#### [What you have to do]
Go through the listing and pick out each line with the word "excel" in it.
******************************
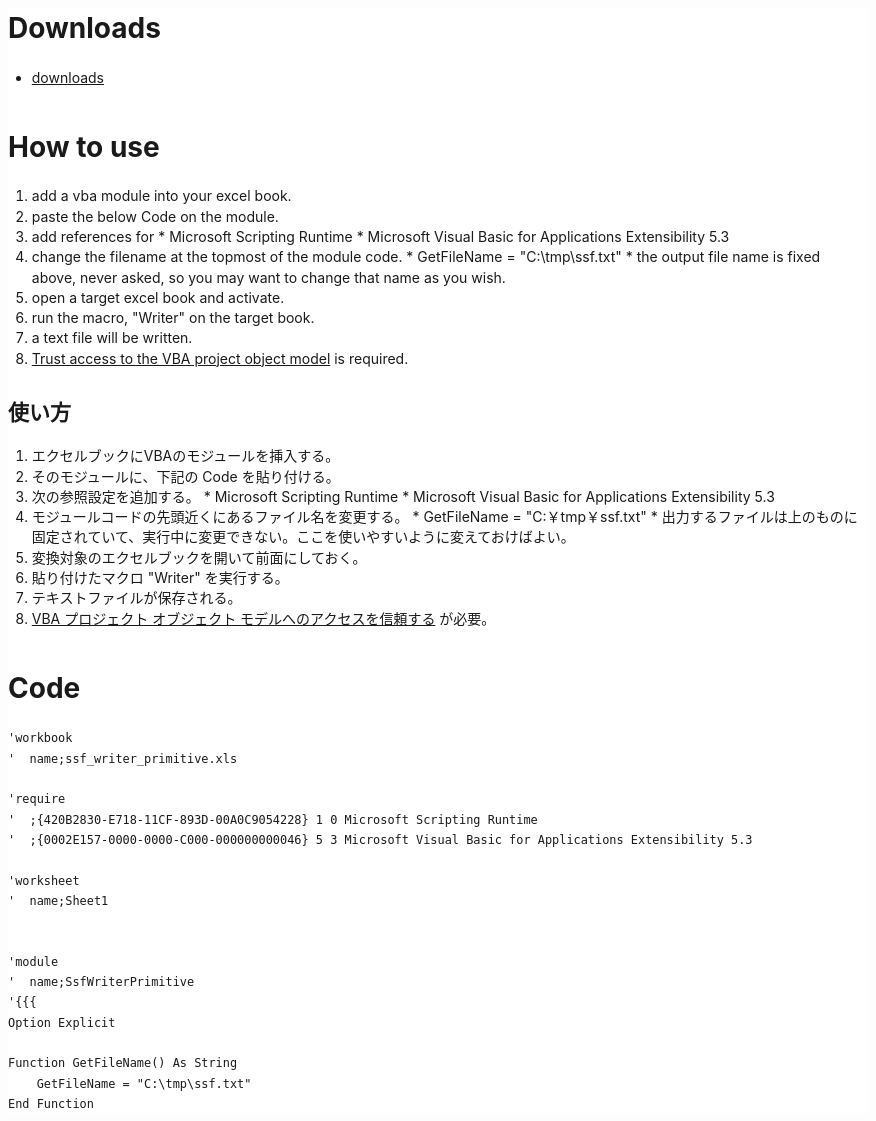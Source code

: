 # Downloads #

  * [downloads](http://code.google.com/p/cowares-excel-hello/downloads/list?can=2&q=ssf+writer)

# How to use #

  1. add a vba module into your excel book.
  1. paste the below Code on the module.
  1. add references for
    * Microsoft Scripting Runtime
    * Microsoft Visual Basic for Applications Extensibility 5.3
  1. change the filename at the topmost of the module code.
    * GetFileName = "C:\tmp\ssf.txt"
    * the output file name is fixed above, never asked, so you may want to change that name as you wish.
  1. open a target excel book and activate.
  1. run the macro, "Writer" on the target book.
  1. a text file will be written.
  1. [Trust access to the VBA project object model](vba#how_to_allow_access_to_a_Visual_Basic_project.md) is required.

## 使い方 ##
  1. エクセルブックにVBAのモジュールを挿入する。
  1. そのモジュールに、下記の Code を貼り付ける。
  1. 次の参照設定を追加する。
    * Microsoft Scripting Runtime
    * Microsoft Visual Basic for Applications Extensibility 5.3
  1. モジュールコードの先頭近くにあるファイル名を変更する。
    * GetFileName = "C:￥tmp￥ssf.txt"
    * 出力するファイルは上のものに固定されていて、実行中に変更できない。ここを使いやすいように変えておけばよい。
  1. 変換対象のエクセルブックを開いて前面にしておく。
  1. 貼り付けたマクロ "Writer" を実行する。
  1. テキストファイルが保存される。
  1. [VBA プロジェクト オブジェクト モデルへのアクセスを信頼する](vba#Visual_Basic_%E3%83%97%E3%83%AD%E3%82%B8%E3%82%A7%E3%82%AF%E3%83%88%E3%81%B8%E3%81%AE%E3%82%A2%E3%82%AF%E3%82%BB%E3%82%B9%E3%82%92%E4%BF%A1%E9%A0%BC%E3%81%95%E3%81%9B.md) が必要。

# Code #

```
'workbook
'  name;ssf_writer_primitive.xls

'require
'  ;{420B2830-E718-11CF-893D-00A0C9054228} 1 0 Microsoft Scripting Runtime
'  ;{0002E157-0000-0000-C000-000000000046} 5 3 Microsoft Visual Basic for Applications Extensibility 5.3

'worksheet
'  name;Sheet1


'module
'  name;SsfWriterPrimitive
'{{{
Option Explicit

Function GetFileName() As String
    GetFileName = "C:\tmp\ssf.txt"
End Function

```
******************************
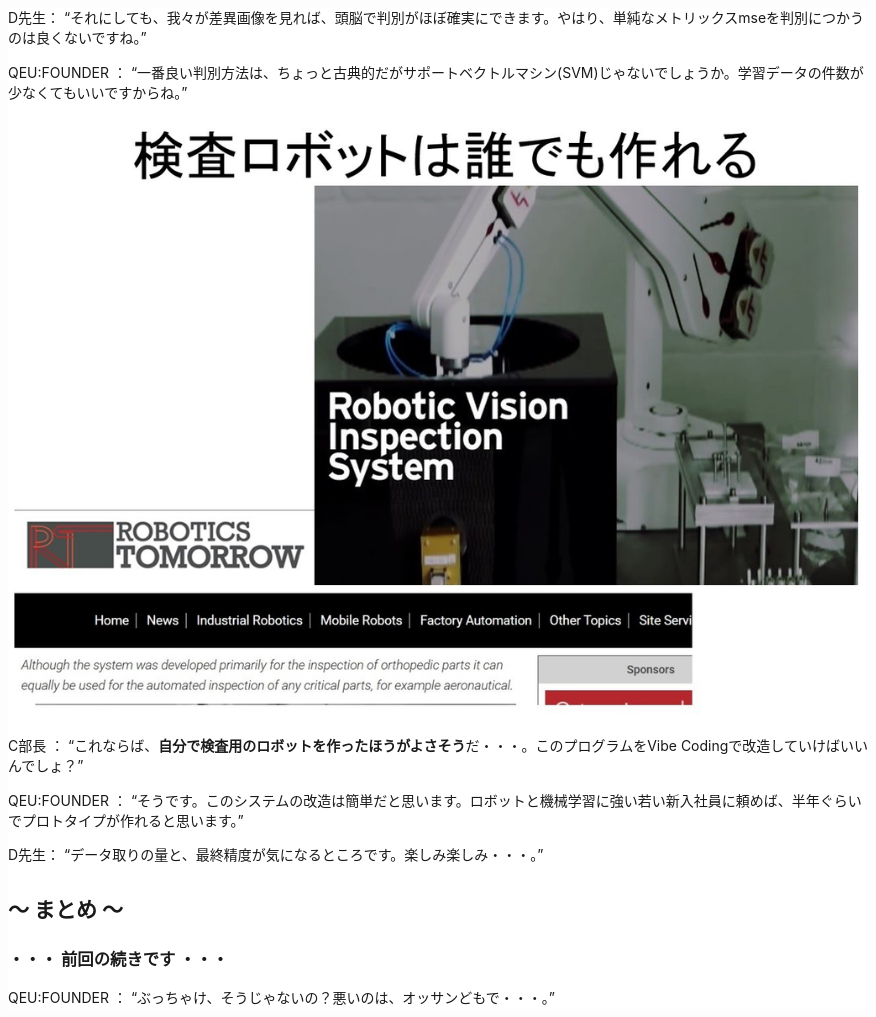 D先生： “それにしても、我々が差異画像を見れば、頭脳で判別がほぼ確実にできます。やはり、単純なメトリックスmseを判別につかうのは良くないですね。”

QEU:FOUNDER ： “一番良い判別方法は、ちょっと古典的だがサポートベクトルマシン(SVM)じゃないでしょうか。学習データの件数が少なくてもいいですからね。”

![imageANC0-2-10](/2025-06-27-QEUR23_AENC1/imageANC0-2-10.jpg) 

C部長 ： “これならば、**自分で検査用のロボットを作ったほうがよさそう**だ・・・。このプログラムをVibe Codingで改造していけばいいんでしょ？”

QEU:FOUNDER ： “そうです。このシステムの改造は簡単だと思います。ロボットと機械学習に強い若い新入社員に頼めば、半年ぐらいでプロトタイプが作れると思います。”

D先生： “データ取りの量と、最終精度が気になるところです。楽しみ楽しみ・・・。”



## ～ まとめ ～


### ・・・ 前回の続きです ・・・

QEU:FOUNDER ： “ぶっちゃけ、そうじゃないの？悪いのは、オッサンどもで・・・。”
******************************
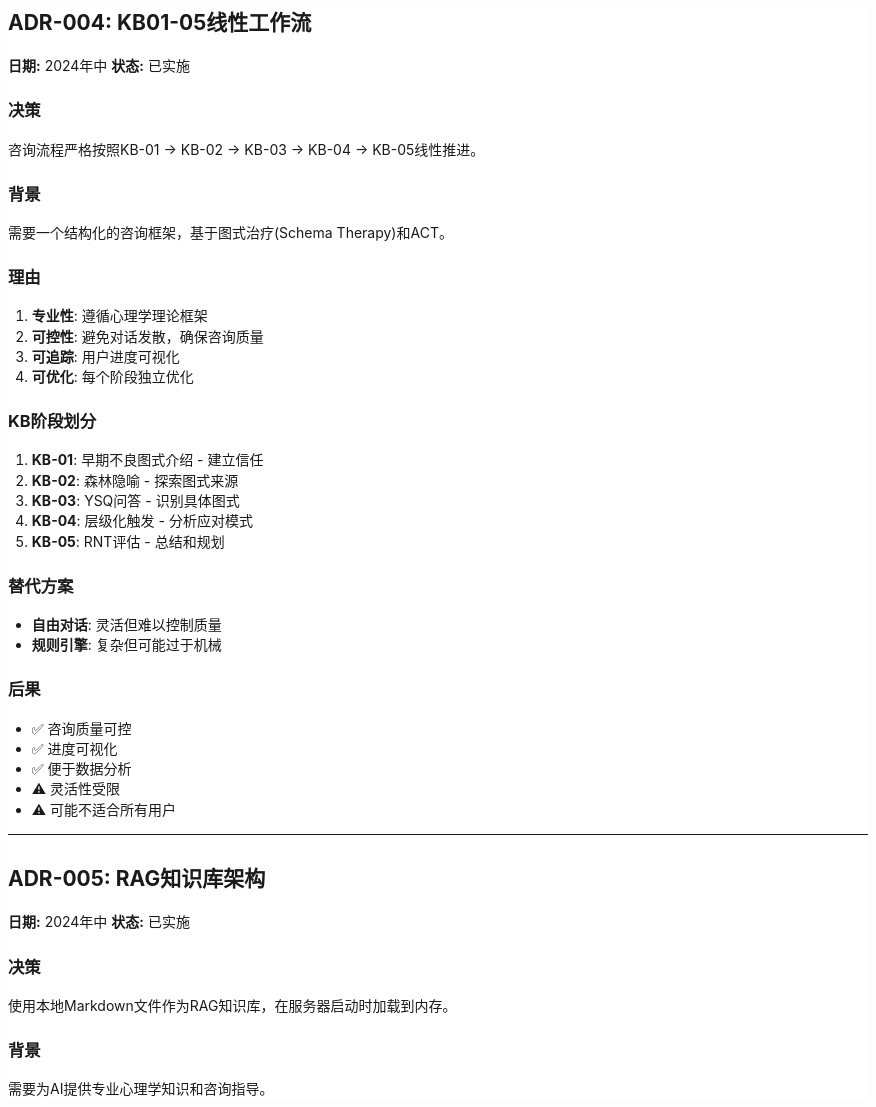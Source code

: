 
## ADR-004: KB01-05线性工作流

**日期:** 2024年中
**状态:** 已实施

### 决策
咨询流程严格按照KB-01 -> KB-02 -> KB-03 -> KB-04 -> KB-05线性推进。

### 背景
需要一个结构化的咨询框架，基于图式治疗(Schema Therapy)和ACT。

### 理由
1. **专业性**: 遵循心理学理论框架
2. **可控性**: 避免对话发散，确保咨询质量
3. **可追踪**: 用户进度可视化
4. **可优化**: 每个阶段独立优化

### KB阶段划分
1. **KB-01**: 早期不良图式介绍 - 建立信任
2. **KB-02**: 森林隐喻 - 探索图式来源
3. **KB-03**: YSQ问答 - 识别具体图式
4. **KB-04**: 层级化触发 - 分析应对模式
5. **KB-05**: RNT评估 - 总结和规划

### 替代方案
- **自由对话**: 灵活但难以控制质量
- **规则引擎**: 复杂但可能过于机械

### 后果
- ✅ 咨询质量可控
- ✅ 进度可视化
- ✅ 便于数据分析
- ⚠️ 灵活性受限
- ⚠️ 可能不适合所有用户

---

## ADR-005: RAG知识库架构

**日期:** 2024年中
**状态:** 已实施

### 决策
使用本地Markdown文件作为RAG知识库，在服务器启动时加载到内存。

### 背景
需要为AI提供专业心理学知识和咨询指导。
******************************
#### [Response]
  * [downloads](http://code.google.com/p/cowares-excel-hello/downloads/list?can=2&q=ssf+writer)
  1. add a vba module into your excel book.
  1. open a target excel book and activate.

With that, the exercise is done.